▸ Supplied material
════════

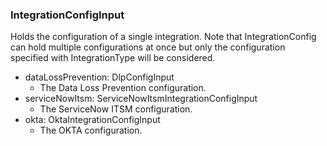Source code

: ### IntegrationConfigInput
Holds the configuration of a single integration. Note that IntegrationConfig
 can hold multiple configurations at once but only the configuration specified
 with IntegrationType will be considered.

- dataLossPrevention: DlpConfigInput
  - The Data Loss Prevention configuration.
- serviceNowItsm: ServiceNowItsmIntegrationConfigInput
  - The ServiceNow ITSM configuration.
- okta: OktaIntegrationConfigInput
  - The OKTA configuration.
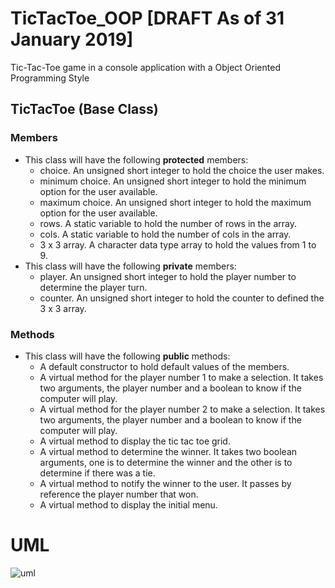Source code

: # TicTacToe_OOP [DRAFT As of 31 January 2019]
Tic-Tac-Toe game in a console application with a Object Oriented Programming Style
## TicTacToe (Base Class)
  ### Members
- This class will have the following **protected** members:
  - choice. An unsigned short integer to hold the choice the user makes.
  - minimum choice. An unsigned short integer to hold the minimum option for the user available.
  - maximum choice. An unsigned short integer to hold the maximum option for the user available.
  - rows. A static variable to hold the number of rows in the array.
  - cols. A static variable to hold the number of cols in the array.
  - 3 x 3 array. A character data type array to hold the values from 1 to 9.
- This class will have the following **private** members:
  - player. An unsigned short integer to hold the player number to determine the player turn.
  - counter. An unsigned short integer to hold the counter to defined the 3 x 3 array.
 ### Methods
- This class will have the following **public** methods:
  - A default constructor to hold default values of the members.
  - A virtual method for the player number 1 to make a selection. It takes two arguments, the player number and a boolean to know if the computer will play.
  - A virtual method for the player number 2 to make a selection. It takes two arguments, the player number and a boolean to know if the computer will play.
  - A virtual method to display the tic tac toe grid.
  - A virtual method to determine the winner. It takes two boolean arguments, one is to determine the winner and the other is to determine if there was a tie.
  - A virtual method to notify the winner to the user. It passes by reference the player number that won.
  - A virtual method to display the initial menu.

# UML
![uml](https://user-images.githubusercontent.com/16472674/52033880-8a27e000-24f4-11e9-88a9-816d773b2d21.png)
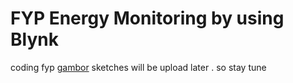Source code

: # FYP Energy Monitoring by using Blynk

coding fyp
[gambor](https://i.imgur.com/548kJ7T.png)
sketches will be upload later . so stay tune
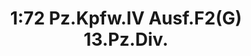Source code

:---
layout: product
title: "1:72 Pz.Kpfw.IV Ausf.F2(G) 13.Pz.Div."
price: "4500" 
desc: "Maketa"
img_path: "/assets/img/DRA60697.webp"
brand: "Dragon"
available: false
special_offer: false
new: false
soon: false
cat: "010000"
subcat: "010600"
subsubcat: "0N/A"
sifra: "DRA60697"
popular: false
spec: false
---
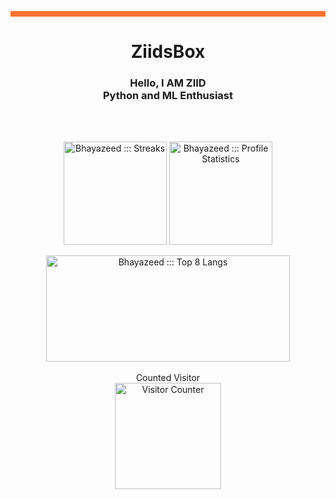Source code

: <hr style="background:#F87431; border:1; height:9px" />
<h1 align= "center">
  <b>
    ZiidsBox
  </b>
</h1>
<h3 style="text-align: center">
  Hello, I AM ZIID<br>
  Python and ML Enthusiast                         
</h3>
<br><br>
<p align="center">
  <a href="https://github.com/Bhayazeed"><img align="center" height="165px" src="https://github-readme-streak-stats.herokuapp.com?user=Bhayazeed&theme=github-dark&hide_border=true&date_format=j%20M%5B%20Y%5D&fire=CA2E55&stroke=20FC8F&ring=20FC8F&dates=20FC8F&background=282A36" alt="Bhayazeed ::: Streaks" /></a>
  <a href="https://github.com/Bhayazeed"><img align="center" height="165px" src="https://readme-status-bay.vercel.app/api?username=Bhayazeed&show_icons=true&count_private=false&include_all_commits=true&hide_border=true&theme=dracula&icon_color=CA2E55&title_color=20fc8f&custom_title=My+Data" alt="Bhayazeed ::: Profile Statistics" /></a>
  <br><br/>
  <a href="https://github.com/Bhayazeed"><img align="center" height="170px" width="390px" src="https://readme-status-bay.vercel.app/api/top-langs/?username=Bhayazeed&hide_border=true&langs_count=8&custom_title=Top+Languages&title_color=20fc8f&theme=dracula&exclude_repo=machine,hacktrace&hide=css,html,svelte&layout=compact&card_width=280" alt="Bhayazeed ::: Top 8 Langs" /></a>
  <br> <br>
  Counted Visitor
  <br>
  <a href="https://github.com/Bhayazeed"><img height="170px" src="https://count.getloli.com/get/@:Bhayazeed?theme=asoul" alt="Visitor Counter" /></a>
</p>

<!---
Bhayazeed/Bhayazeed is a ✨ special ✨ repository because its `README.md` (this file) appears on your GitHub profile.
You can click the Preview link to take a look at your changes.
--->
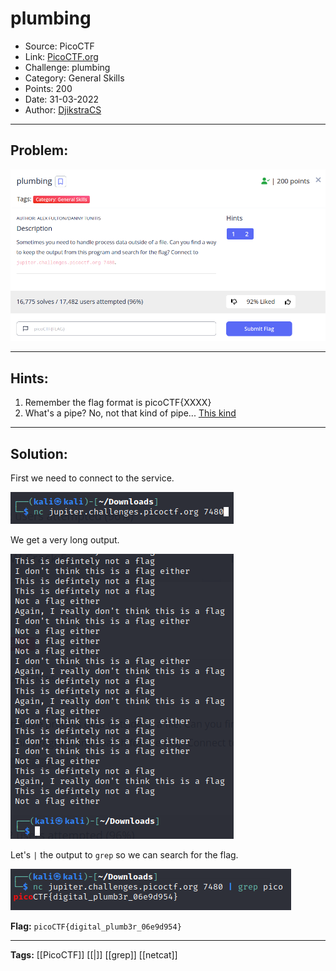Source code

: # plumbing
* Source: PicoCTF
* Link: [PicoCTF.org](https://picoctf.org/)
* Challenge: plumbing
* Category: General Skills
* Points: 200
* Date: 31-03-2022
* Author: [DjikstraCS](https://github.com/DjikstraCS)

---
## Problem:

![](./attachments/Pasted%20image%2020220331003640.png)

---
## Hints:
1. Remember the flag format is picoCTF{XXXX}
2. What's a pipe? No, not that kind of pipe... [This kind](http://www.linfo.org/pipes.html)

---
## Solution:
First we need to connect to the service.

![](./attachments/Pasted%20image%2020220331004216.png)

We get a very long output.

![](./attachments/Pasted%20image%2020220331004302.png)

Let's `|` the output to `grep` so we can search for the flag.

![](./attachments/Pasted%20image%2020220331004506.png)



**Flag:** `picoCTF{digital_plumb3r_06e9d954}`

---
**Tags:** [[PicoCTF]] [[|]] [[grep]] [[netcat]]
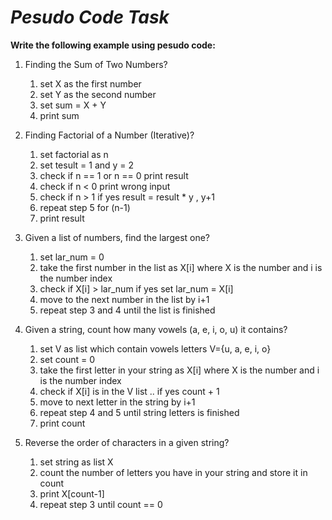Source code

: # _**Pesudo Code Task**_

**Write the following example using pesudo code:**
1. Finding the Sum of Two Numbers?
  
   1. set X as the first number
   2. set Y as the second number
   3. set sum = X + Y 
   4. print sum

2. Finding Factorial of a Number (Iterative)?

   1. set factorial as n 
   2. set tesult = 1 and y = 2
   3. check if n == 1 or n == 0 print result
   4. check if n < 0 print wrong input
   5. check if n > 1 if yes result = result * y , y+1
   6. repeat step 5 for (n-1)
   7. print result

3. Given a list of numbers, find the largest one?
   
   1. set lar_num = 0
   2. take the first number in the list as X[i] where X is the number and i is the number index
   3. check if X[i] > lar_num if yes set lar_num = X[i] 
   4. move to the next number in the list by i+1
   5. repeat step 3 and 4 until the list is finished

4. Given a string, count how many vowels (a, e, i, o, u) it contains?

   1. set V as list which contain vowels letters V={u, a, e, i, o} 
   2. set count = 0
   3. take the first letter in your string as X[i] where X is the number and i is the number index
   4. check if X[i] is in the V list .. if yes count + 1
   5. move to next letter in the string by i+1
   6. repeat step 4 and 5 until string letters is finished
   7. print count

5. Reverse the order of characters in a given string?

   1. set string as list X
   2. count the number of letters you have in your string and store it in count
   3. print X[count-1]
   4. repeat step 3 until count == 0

════════

Tally the lines of the listing above that include the string "center". Provide the total alone.

6